(Collected data)
########################################

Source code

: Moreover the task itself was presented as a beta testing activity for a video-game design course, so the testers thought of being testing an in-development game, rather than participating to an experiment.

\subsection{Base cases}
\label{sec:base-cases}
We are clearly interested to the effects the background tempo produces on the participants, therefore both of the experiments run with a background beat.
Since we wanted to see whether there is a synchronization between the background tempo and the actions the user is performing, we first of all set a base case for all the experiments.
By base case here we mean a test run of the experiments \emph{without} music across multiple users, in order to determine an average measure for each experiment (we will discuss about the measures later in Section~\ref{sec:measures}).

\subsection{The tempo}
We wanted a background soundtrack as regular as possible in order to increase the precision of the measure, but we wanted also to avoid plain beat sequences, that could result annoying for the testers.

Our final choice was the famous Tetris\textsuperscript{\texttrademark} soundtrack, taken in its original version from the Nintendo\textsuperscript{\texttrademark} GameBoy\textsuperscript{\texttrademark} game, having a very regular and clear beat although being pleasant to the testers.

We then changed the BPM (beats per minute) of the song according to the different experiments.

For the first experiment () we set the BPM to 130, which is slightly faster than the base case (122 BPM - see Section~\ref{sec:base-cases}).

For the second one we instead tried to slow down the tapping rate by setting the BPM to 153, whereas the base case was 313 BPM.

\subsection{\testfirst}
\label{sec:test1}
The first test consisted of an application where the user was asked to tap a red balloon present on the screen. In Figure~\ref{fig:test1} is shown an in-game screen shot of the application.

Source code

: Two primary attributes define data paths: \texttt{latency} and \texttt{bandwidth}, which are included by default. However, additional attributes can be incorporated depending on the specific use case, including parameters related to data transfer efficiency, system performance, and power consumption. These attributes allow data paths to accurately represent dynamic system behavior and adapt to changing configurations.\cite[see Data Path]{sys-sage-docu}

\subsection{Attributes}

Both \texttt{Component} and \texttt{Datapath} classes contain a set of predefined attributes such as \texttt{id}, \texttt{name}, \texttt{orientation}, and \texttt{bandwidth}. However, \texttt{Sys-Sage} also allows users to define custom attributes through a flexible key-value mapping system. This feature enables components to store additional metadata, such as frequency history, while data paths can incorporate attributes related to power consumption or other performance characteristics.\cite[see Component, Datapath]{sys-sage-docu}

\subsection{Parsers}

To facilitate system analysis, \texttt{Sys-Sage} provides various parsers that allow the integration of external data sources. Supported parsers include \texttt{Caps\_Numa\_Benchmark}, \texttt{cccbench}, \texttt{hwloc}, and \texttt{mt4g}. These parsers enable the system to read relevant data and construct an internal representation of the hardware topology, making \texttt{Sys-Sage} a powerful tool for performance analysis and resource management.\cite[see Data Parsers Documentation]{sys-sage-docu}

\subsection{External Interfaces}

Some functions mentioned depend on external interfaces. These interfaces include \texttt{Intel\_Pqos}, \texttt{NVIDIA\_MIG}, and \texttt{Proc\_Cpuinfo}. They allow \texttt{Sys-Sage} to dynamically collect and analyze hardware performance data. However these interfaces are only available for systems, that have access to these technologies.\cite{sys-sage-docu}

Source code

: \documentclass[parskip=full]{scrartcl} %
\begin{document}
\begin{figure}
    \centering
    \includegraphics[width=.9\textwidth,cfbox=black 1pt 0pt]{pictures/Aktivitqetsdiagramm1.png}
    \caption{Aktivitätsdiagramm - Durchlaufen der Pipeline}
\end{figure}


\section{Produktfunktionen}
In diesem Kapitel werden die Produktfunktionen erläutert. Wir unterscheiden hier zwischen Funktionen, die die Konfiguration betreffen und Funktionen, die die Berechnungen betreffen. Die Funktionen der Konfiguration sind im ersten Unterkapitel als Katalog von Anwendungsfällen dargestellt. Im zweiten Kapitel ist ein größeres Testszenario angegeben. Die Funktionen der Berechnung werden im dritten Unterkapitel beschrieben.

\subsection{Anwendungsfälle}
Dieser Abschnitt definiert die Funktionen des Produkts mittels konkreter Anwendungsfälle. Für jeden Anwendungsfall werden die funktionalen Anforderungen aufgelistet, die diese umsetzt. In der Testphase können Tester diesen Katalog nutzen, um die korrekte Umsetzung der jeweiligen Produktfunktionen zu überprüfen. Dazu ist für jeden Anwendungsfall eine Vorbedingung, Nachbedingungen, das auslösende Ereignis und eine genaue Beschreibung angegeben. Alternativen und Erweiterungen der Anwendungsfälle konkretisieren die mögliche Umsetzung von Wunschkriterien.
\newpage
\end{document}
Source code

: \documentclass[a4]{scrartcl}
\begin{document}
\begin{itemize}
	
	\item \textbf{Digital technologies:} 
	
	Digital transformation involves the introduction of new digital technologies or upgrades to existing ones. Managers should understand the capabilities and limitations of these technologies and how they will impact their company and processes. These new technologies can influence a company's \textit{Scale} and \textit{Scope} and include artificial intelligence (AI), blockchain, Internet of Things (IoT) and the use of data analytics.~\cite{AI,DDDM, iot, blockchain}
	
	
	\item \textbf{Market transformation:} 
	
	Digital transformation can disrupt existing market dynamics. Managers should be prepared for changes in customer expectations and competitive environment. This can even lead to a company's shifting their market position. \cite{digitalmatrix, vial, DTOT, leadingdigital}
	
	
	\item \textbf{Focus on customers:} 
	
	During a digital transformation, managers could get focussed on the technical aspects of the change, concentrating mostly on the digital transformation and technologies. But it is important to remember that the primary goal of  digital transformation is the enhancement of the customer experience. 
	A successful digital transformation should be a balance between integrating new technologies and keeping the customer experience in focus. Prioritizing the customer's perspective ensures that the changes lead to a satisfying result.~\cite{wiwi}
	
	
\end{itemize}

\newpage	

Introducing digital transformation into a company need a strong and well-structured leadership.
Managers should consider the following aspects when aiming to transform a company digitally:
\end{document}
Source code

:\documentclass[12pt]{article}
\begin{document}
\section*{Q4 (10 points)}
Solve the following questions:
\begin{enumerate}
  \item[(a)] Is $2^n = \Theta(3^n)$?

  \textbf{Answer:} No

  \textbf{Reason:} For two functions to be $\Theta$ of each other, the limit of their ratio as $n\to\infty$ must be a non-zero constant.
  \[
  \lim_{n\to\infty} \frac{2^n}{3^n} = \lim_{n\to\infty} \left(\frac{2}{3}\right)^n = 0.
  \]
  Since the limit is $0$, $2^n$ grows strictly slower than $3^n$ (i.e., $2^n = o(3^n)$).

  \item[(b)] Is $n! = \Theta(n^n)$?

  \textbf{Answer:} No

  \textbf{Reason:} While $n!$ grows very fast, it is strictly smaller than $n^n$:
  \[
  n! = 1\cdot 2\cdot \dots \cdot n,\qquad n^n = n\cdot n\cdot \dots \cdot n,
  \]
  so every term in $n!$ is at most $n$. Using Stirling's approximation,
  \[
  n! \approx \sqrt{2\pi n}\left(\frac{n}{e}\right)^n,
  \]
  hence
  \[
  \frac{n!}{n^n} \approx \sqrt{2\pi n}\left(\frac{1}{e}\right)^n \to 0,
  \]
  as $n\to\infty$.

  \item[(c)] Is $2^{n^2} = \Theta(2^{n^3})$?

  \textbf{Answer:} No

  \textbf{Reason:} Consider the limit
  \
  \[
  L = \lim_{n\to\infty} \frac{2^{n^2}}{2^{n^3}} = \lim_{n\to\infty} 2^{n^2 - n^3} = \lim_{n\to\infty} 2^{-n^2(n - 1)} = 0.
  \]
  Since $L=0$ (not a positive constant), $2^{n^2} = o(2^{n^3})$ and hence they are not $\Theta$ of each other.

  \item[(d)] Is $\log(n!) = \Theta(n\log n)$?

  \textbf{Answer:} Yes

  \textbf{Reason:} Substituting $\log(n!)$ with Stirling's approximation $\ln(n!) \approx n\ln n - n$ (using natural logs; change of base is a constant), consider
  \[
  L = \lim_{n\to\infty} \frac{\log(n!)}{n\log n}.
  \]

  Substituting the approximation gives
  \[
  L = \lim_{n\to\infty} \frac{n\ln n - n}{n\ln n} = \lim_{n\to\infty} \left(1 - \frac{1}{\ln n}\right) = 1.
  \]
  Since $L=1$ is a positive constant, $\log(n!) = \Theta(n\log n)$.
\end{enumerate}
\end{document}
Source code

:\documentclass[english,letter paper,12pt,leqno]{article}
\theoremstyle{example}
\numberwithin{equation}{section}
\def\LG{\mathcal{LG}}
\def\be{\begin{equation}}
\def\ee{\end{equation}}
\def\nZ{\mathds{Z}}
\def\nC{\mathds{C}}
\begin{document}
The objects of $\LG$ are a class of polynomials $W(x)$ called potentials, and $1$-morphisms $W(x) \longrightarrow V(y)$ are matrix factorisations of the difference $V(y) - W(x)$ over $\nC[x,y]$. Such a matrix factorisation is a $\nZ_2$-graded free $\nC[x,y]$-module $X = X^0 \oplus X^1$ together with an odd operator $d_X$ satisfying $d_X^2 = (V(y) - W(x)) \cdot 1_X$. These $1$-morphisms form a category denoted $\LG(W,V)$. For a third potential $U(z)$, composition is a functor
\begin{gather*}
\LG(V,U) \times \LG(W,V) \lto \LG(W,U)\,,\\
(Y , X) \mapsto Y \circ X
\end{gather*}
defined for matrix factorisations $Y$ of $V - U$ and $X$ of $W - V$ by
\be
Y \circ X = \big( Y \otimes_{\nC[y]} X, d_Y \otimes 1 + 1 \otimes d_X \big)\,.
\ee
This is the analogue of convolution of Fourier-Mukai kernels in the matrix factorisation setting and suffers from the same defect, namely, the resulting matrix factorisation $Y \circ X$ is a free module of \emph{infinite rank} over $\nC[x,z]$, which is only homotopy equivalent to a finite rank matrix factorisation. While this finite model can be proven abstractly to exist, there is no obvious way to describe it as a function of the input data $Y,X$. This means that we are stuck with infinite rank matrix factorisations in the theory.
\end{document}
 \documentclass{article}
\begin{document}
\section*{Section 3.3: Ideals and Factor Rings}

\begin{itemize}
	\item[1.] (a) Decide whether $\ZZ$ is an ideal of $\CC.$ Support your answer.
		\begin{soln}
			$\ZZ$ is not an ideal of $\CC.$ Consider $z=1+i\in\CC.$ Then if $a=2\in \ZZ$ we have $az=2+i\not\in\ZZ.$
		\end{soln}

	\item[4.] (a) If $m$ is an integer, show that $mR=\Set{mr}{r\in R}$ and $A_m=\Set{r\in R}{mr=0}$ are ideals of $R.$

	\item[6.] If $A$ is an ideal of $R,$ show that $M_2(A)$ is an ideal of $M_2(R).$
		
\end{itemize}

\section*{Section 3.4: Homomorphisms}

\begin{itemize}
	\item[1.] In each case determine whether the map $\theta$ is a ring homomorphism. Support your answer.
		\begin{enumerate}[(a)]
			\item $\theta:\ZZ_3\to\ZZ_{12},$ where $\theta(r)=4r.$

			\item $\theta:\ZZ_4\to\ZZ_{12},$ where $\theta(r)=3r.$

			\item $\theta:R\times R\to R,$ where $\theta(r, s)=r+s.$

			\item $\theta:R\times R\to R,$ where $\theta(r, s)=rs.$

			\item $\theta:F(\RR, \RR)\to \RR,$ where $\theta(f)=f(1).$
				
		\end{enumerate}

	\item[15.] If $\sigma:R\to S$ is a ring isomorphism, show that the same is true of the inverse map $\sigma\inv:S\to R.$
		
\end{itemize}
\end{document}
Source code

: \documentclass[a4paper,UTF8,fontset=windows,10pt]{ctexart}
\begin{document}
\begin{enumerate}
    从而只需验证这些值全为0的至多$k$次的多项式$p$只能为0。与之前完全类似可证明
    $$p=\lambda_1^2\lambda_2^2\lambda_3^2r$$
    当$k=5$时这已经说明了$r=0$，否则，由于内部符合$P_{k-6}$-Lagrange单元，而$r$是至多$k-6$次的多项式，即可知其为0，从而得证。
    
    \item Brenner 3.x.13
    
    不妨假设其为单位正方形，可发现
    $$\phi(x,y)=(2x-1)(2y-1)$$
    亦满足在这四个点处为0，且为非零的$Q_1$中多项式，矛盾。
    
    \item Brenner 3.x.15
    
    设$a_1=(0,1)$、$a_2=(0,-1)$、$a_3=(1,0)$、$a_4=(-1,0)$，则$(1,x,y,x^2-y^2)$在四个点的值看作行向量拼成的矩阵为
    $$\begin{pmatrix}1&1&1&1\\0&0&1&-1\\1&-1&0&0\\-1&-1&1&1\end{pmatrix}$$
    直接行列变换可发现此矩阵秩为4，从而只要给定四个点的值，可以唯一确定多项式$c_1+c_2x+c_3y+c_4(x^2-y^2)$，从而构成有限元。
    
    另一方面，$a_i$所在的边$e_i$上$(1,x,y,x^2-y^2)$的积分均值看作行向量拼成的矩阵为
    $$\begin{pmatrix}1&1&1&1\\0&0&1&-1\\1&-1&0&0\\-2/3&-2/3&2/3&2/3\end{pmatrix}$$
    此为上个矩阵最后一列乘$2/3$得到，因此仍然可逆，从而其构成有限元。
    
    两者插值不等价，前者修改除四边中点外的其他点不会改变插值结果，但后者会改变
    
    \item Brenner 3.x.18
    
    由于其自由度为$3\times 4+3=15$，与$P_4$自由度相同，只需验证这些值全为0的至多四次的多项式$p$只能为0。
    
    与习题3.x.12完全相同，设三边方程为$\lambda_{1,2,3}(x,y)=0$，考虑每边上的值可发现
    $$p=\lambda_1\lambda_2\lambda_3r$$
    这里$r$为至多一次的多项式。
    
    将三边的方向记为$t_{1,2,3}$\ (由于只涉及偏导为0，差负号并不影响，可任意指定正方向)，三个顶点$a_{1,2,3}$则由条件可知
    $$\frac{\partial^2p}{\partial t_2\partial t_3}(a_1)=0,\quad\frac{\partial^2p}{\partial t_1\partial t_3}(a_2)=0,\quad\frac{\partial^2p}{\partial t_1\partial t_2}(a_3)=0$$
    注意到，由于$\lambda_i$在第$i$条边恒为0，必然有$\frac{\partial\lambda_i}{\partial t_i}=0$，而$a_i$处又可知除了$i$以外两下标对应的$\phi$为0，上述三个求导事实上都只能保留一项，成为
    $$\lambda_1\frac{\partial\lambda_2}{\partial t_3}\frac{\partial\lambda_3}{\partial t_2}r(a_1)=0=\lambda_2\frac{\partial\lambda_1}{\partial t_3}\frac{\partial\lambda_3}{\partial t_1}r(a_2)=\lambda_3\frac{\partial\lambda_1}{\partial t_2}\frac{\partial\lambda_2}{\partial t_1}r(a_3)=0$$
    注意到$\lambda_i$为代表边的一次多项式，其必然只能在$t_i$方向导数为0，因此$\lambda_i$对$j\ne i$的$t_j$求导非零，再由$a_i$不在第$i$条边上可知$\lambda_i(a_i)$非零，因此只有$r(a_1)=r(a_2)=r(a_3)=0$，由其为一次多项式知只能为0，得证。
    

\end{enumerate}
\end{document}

########################################

● Problem statement:
Return a copy of each line in the entries that carries the string "Substituting".

● Exercise result:
  \textbf{Reason:} Substituting $\log(n!)$ with Stirling's approximation $\ln(n!) \approx n\ln n - n$ (using natural logs; change of base is a constant), consider
  Substituting the approximation gives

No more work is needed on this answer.